L’astrologue doctorante Kate Dibiasky (Jennifer Lawrence) fait la découverte de ce monstre cosmique, prêt à s’abattre sur la Terre et ne reste qu’un peu plus de six mois pour agir. En tandem avec le docteur Randall Mindy (Leonardo DiCaprio), leur mission sera de persuader leur nation, voire le monde entier, à prendre conscience de la menace qui plane sur leur avenir. En s’arrêtant là, le postulat se superpose très bien avec l’arrivée de la récente pandémie, qui aura sans doute eu un impact dans la finition du script. Cela se ressent à plusieurs niveaux et ce film nous tombe du ciel, ou plutôt en streaming, pour faire le point sur une hiérarchie défectueuse, d’un manque d’écoute et de communication sidérante et d’une hystérie collective, que l’on cultive sur les chaînes d’information publique ou sur les réseaux sociaux. Le terrain de jeu est vaste pour McKay, mais ce n’est pas un souci pour ce dernier, qui préférera esquisser certains sujets afin de mieux appuyer son raisonnement.

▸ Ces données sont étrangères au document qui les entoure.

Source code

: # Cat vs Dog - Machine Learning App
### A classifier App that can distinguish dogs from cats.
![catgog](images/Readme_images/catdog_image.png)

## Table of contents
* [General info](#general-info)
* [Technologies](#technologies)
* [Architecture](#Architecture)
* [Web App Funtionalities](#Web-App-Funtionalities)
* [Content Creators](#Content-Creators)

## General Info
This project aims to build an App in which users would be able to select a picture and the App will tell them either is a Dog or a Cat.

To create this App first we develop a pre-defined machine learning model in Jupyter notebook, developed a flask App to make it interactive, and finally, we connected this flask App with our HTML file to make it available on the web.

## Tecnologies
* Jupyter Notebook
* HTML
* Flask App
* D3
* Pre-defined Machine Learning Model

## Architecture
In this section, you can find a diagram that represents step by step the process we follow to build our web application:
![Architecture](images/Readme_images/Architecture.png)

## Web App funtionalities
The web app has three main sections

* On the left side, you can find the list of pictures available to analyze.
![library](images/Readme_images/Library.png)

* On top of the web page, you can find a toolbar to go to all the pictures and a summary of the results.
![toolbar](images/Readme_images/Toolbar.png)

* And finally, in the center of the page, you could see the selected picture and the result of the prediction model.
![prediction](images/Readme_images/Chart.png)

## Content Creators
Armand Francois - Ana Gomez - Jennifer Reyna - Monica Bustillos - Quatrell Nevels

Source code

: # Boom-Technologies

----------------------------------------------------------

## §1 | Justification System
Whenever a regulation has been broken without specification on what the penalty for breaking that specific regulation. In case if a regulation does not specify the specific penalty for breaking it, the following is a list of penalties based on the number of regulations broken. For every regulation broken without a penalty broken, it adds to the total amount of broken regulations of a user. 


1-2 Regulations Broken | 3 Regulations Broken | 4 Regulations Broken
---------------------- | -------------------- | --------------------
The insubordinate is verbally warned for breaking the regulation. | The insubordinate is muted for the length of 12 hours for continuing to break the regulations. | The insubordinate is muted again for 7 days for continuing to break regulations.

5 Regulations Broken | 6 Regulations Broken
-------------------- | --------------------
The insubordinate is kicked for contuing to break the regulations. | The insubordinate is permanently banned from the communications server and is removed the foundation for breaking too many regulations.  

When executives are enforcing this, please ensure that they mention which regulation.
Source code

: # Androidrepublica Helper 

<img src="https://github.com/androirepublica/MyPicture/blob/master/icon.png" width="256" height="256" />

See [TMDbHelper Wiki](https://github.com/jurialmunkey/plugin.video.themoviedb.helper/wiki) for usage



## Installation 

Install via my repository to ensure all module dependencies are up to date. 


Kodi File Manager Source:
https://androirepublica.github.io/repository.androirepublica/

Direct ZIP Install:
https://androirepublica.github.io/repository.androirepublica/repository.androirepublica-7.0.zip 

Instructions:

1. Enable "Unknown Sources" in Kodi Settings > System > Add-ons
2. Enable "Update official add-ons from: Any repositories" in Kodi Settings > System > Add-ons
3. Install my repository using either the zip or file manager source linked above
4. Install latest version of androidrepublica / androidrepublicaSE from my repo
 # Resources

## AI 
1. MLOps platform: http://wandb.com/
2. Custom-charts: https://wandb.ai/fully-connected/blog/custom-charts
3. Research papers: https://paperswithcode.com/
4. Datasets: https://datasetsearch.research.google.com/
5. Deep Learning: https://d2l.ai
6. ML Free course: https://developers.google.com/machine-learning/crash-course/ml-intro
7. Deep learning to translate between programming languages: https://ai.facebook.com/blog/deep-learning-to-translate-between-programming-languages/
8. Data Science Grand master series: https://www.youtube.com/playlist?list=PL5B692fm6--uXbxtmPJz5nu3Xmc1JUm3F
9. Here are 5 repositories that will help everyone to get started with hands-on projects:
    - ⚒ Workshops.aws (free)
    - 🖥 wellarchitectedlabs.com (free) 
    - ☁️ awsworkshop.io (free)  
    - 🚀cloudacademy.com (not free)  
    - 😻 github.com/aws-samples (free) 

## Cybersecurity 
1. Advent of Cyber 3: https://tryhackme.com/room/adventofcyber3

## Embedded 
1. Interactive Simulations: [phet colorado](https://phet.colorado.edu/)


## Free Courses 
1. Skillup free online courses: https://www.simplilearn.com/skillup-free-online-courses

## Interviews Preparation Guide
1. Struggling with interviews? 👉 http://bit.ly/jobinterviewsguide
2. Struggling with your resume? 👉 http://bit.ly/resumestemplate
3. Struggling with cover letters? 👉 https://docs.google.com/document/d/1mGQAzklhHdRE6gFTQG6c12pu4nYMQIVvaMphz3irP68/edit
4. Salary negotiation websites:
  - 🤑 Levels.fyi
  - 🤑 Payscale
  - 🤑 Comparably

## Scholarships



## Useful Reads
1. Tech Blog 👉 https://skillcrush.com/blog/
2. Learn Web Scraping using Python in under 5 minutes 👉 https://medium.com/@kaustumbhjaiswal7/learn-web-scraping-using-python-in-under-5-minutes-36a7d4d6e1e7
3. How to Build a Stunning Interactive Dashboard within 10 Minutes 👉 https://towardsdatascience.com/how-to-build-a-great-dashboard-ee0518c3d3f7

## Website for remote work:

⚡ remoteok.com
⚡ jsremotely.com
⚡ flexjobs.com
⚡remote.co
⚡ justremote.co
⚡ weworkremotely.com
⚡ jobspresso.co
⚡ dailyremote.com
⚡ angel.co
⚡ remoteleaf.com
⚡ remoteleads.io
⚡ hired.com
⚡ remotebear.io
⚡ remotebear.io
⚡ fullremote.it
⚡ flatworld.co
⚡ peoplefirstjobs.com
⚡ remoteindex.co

On a démarré avec une tension franche, sans tergiverser dans le drame absolu, mais alors que l’on commence à franchir le seuil de la toute-puissance américaine, on nous laisse à la porte du bureau ovale, et mieux que ça, on taxe sous notre nez cette attente inimaginable. Mais scénario oblige, on finit par y entrer dans une ambiance jazzy et à la découverte d’une présidente (Meryl Streep) qui ne porte guère d’intérêt à cette problématique, au profit des polémiques mineures. Ce sera ainsi tout du long, au détour de courte insertion de séquences de vie, où la planète continue de tourner sur elle-même. Les scientifiques ne sont pas pris au sérieux et alors que l’on file peut-être vers une délivrance, un PDG (Mark Rylance) se présente comme la caricature parfaire d’une chimère entre Steve Jobs et Elon Musk. On en rira, jusqu’à ce que le dernier acte bascule dans l’effroi le plus total et c’est dans cette maîtrise des tonalités, que le réalisateur gagne à rendre ses arguments, déjà excessifs à souhait, encore plus pertinents.
Repêché par Netflix à la Paramount, « Don’t Look Up » n’est rien d’autre que le miroir d’une société, épuisée par ses contraintes, sa politique aseptisée et son ambiance condescendante. Les protagonistes sont à bout, en décalage avec les idées reçues, qui empoisonnent un libre-arbitre, faussement défendu et généreusement protesté. Du héros blanc raciste aux victimes féminines, toujours dans le collimateur et toujours dans l’ombre des véritables responsables, on se tord de rire et de douleur, comme nous rappeler le goût d’un malaise que l’on aurait dilué dans un sourire nais, sans personnalité et sans humanité. Tout le grand Hollywood est présent pour en témoigner et pour presser un peu plus fort sur des plaies ouvertes, en espérant que l’on finisse par se sentir impliqué, aussi bien dans cette parodie dramatique que de notre côté de l’écran.